● What you should do
Count the lines below that contain the word "closeCallback". Give only the number.

● Dataset content
▬▬▬▬▬▬

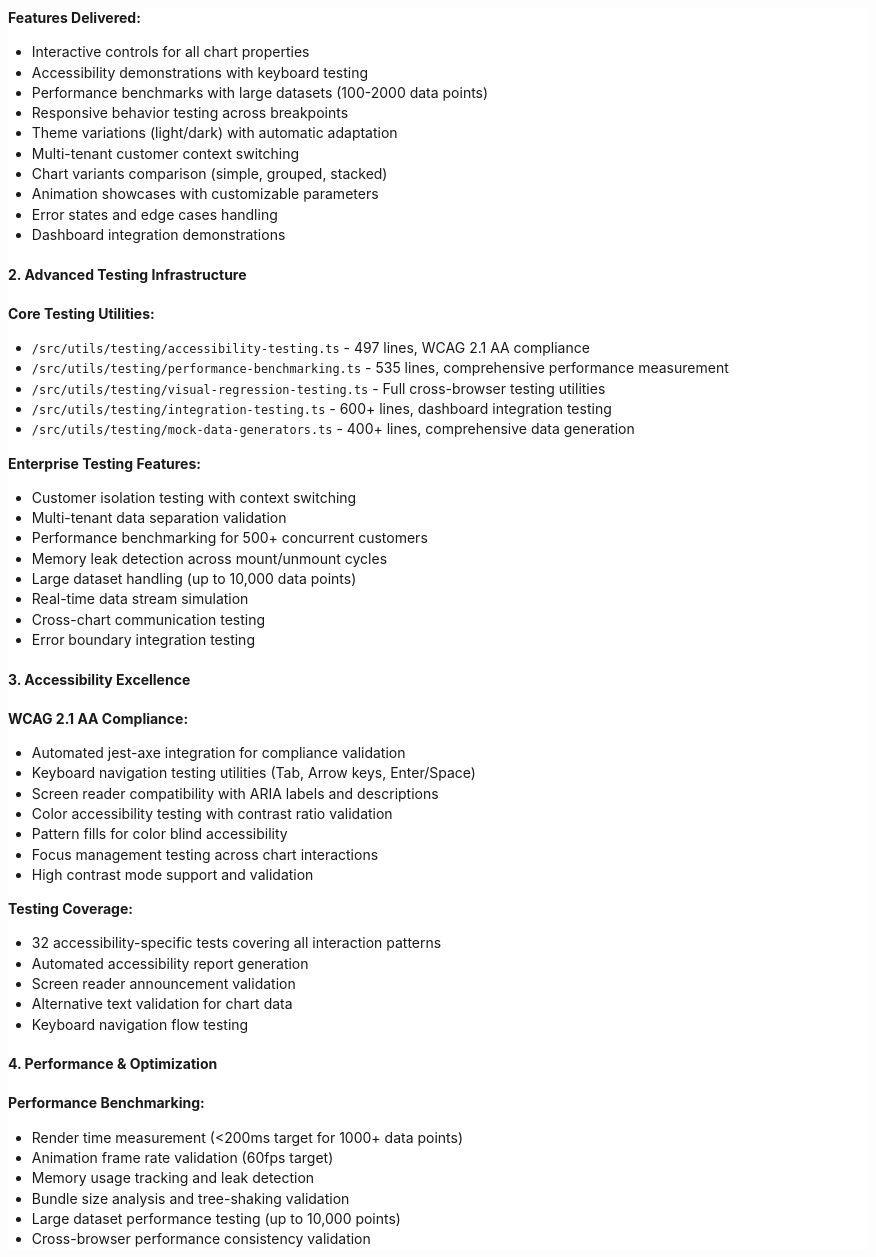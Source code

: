 **Features Delivered:**
- Interactive controls for all chart properties
- Accessibility demonstrations with keyboard testing
- Performance benchmarks with large datasets (100-2000 data points)
- Responsive behavior testing across breakpoints
- Theme variations (light/dark) with automatic adaptation
- Multi-tenant customer context switching
- Chart variants comparison (simple, grouped, stacked)
- Animation showcases with customizable parameters
- Error states and edge cases handling
- Dashboard integration demonstrations

#### 2. Advanced Testing Infrastructure
**Core Testing Utilities:**
- `/src/utils/testing/accessibility-testing.ts` - 497 lines, WCAG 2.1 AA compliance
- `/src/utils/testing/performance-benchmarking.ts` - 535 lines, comprehensive performance measurement
- `/src/utils/testing/visual-regression-testing.ts` - Full cross-browser testing utilities
- `/src/utils/testing/integration-testing.ts` - 600+ lines, dashboard integration testing
- `/src/utils/testing/mock-data-generators.ts` - 400+ lines, comprehensive data generation

**Enterprise Testing Features:**
- Customer isolation testing with context switching
- Multi-tenant data separation validation  
- Performance benchmarking for 500+ concurrent customers
- Memory leak detection across mount/unmount cycles
- Large dataset handling (up to 10,000 data points)
- Real-time data stream simulation
- Cross-chart communication testing
- Error boundary integration testing

#### 3. Accessibility Excellence
**WCAG 2.1 AA Compliance:**
- Automated jest-axe integration for compliance validation
- Keyboard navigation testing utilities (Tab, Arrow keys, Enter/Space)
- Screen reader compatibility with ARIA labels and descriptions
- Color accessibility testing with contrast ratio validation
- Pattern fills for color blind accessibility
- Focus management testing across chart interactions
- High contrast mode support and validation

**Testing Coverage:**
- 32 accessibility-specific tests covering all interaction patterns
- Automated accessibility report generation
- Screen reader announcement validation
- Alternative text validation for chart data
- Keyboard navigation flow testing

#### 4. Performance & Optimization
**Performance Benchmarking:**
- Render time measurement (<200ms target for 1000+ data points)
- Animation frame rate validation (60fps target)
- Memory usage tracking and leak detection
- Bundle size analysis and tree-shaking validation
- Large dataset performance testing (up to 10,000 points)
- Cross-browser performance consistency validation
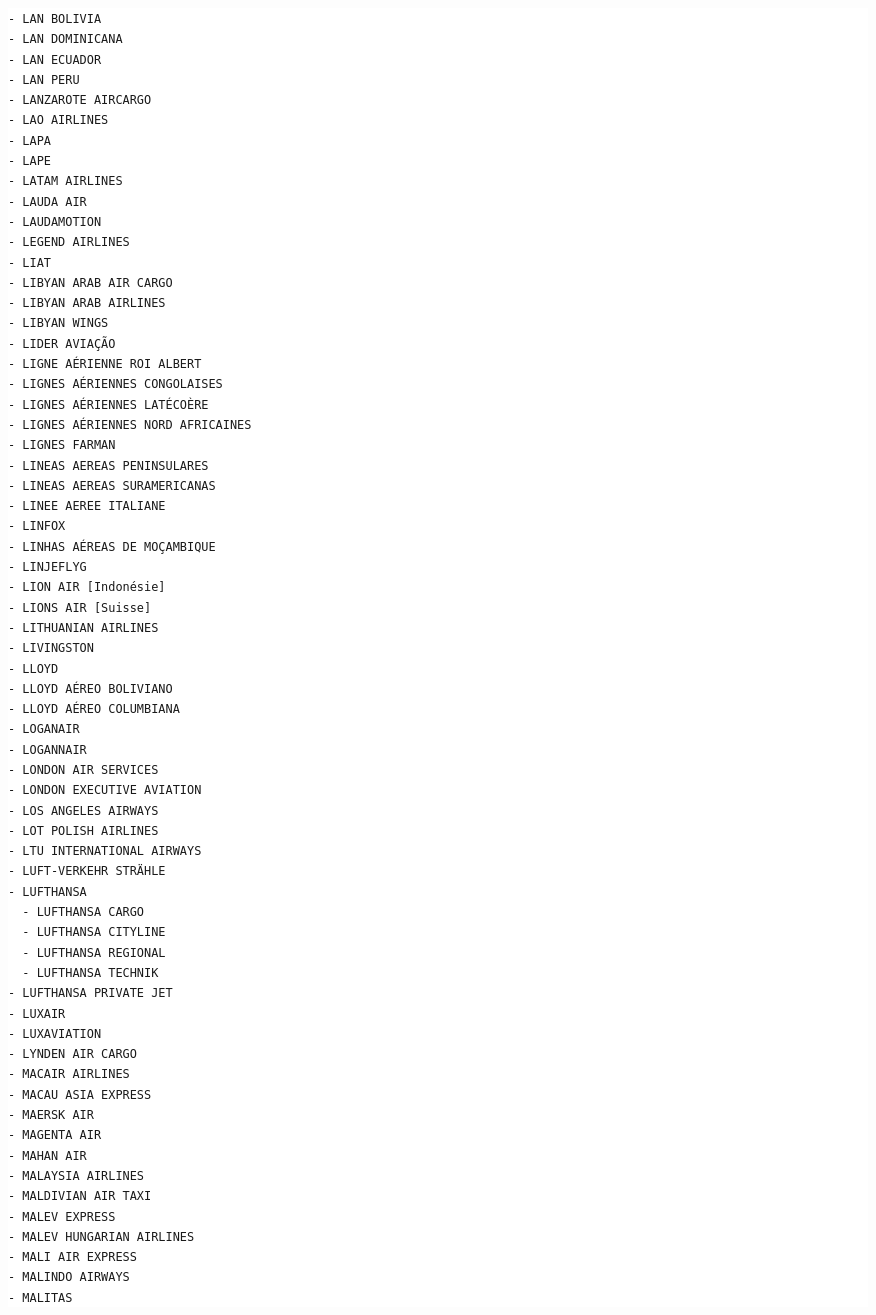     - LAN BOLIVIA
    - LAN DOMINICANA
    - LAN ECUADOR
    - LAN PERU
    - LANZAROTE AIRCARGO
    - LAO AIRLINES
    - LAPA
    - LAPE
    - LATAM AIRLINES
    - LAUDA AIR
    - LAUDAMOTION
    - LEGEND AIRLINES
    - LIAT
    - LIBYAN ARAB AIR CARGO
    - LIBYAN ARAB AIRLINES
    - LIBYAN WINGS
    - LIDER AVIAÇÃO
    - LIGNE AÉRIENNE ROI ALBERT
    - LIGNES AÉRIENNES CONGOLAISES
    - LIGNES AÉRIENNES LATÉCOÈRE
    - LIGNES AÉRIENNES NORD AFRICAINES
    - LIGNES FARMAN
    - LINEAS AEREAS PENINSULARES
    - LINEAS AEREAS SURAMERICANAS
    - LINEE AEREE ITALIANE
    - LINFOX
    - LINHAS AÉREAS DE MOÇAMBIQUE
    - LINJEFLYG
    - LION AIR [Indonésie]
    - LIONS AIR [Suisse]
    - LITHUANIAN AIRLINES
    - LIVINGSTON
    - LLOYD
    - LLOYD AÉREO BOLIVIANO
    - LLOYD AÉREO COLUMBIANA
    - LOGANAIR
    - LOGANNAIR
    - LONDON AIR SERVICES
    - LONDON EXECUTIVE AVIATION
    - LOS ANGELES AIRWAYS
    - LOT POLISH AIRLINES
    - LTU INTERNATIONAL AIRWAYS
    - LUFT-VERKEHR STRÄHLE
    - LUFTHANSA
      - LUFTHANSA CARGO
      - LUFTHANSA CITYLINE
      - LUFTHANSA REGIONAL
      - LUFTHANSA TECHNIK
    - LUFTHANSA PRIVATE JET
    - LUXAIR
    - LUXAVIATION
    - LYNDEN AIR CARGO
    - MACAIR AIRLINES
    - MACAU ASIA EXPRESS
    - MAERSK AIR
    - MAGENTA AIR
    - MAHAN AIR
    - MALAYSIA AIRLINES
    - MALDIVIAN AIR TAXI
    - MALEV EXPRESS
    - MALEV HUNGARIAN AIRLINES
    - MALI AIR EXPRESS
    - MALINDO AIRWAYS
    - MALITAS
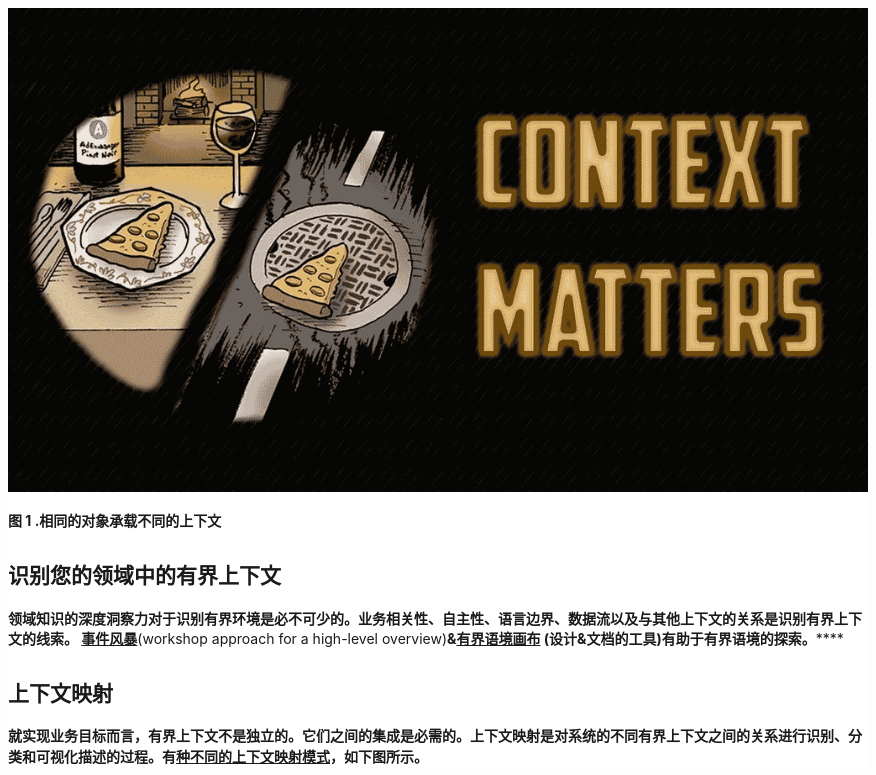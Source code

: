 **![](img/aed1f0f6aa1699f8d7e17c4d2a187238.png)**

**图 1 .相同的对象承载不同的上下文**

## **识别您的领域中的有界上下文**

**领域知识的深度洞察力对于识别有界环境是必不可少的。业务相关性、自主性、语言边界、数据流以及与其他上下文的关系是识别有界上下文的线索。 [**事件风暴**](https://www.eventstorming.com/)**(workshop approach for a high-level overview)**&[**有界语境画布**](https://github.com/ddd-crew/bounded-context-canvas) (设计&文档的工具)有助于有界语境的探索。******

## ****上下文映射****

****就实现业务目标而言，有界上下文不是独立的。它们之间的集成是必需的。上下文映射是对系统的不同有界上下文之间的关系进行识别、分类和可视化描述的过程。有[种不同的上下文映射模式](https://github.com/ddd-crew/context-mapping)，如下图所示。****
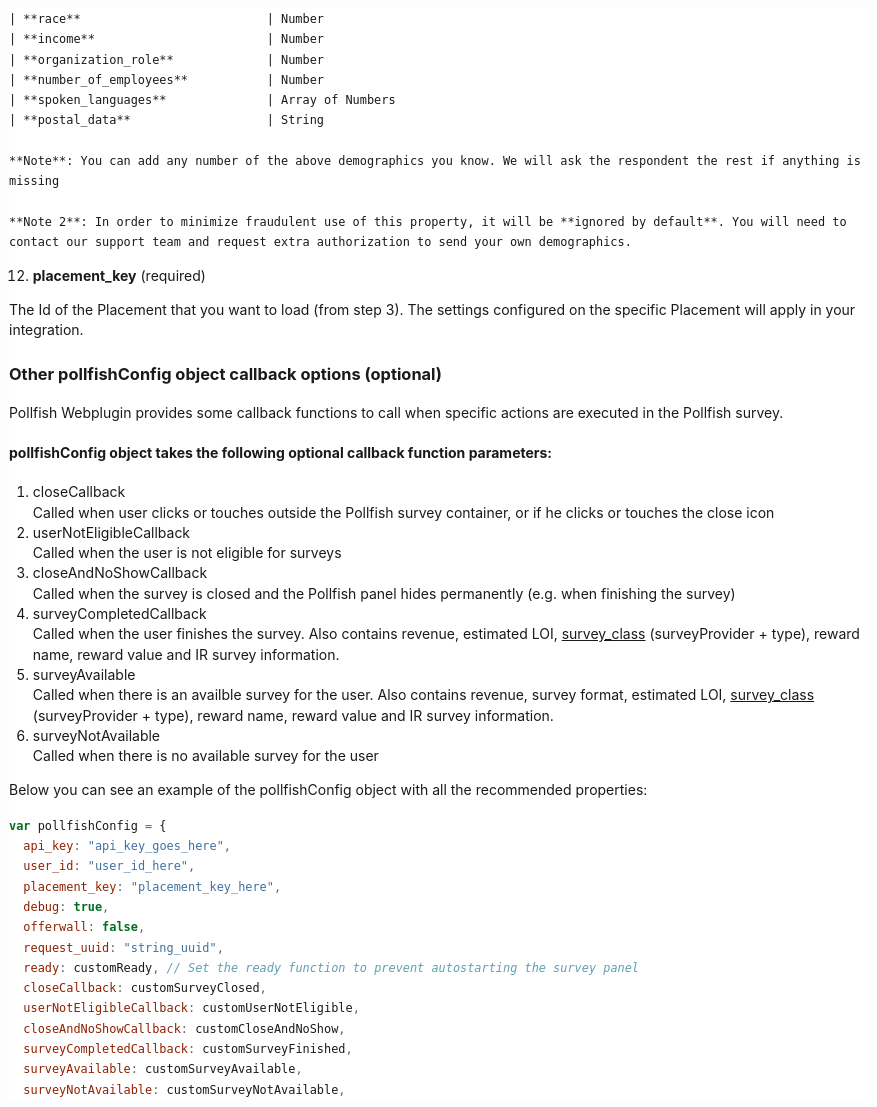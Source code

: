     | **race**                          | Number
    | **income**                        | Number
    | **organization_role**             | Number
    | **number_of_employees**           | Number
    | **spoken_languages**              | Array of Numbers
    | **postal_data**                   | String

    **Note**: You can add any number of the above demographics you know. We will ask the respondent the rest if anything is missing
    
    **Note 2**: In order to minimize fraudulent use of this property, it will be **ignored by default**. You will need to           contact our support team and request extra authorization to send your own demographics.

12.  <span class="params"><b>placement_key</b> (required)</span>

The Id of the Placement that you want to load (from step 3). The settings configured on the specific Placement will apply in your integration.

### Other pollfishConfig object callback options (optional)

Pollfish Webplugin provides some callback functions to call when specific actions are executed in the Pollfish survey.

#### pollfishConfig object takes the following optional callback function parameters:

1.  <span class="params">closeCallback</span>  
    Called when user clicks or touches outside the Pollfish survey container, or if he clicks or touches the close icon
2.  <span class="params">userNotEligibleCallback</span>  
    Called when the user is not eligible for surveys
3.  <span class="params">closeAndNoShowCallback</span>  
    Called when the survey is closed and the Pollfish panel hides permanently (e.g. when finishing the survey)
4.  <span class="params">surveyCompletedCallback</span>  
    Called when the user finishes the survey. Also contains revenue, estimated LOI, [survey_class](https://www.pollfish.com/docs/api-documentation) (surveyProvider + type), reward name, reward value and IR survey information.
5.  <span class="params">surveyAvailable</span>  
    Called when there is an availble survey for the user. Also contains revenue, survey format, estimated LOI, [survey_class](https://www.pollfish.com/docs/api-documentation) (surveyProvider + type), reward name, reward value and IR survey information. 
6.  <span class="params">surveyNotAvailable</span>  
    Called when there is no available survey for the user

Below you can see an example of the pollfishConfig object with all the recommended properties:  

```js
var pollfishConfig = {
  api_key: "api_key_goes_here",
  user_id: "user_id_here",
  placement_key: "placement_key_here",
  debug: true,
  offerwall: false,
  request_uuid: "string_uuid",
  ready: customReady, // Set the ready function to prevent autostarting the survey panel
  closeCallback: customSurveyClosed,
  userNotEligibleCallback: customUserNotEligible,
  closeAndNoShowCallback: customCloseAndNoShow,
  surveyCompletedCallback: customSurveyFinished,
  surveyAvailable: customSurveyAvailable,
  surveyNotAvailable: customSurveyNotAvailable,
```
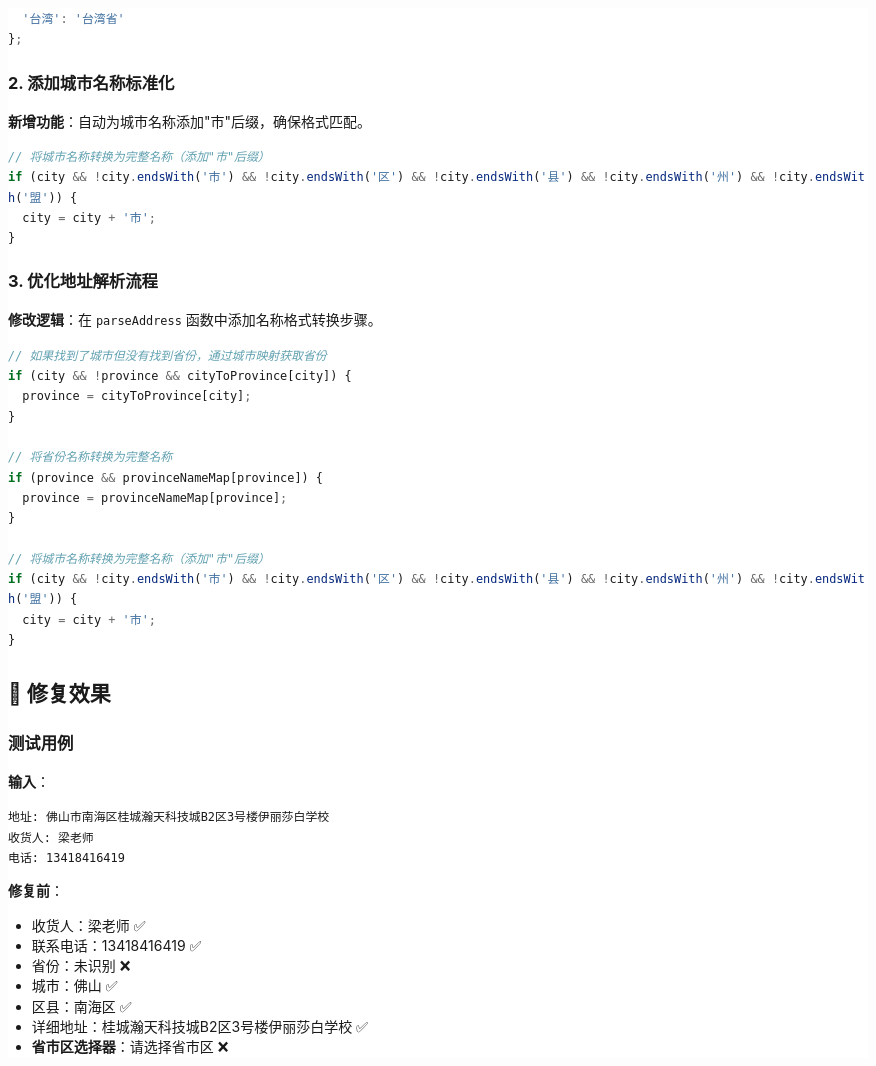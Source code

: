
 ```javascript
  '台湾': '台湾省'
};
```

### 2. 添加城市名称标准化

**新增功能**：自动为城市名称添加"市"后缀，确保格式匹配。

```javascript
// 将城市名称转换为完整名称（添加"市"后缀）
if (city && !city.endsWith('市') && !city.endsWith('区') && !city.endsWith('县') && !city.endsWith('州') && !city.endsWith('盟')) {
  city = city + '市';
}
```

### 3. 优化地址解析流程

**修改逻辑**：在 `parseAddress` 函数中添加名称格式转换步骤。

```javascript
// 如果找到了城市但没有找到省份，通过城市映射获取省份
if (city && !province && cityToProvince[city]) {
  province = cityToProvince[city];
}

// 将省份名称转换为完整名称
if (province && provinceNameMap[province]) {
  province = provinceNameMap[province];
}

// 将城市名称转换为完整名称（添加"市"后缀）
if (city && !city.endsWith('市') && !city.endsWith('区') && !city.endsWith('县') && !city.endsWith('州') && !city.endsWith('盟')) {
  city = city + '市';
}
```

## 🎯 修复效果

### 测试用例
**输入**：
```
地址: 佛山市南海区桂城瀚天科技城B2区3号楼伊丽莎白学校
收货人: 梁老师
电话: 13418416419
```

**修复前**：
- 收货人：梁老师 ✅
- 联系电话：13418416419 ✅
- 省份：未识别 ❌
- 城市：佛山 ✅
- 区县：南海区 ✅
- 详细地址：桂城瀚天科技城B2区3号楼伊丽莎白学校 ✅
- **省市区选择器**：请选择省市区 ❌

▬▬▬▬▬▬

● Result
2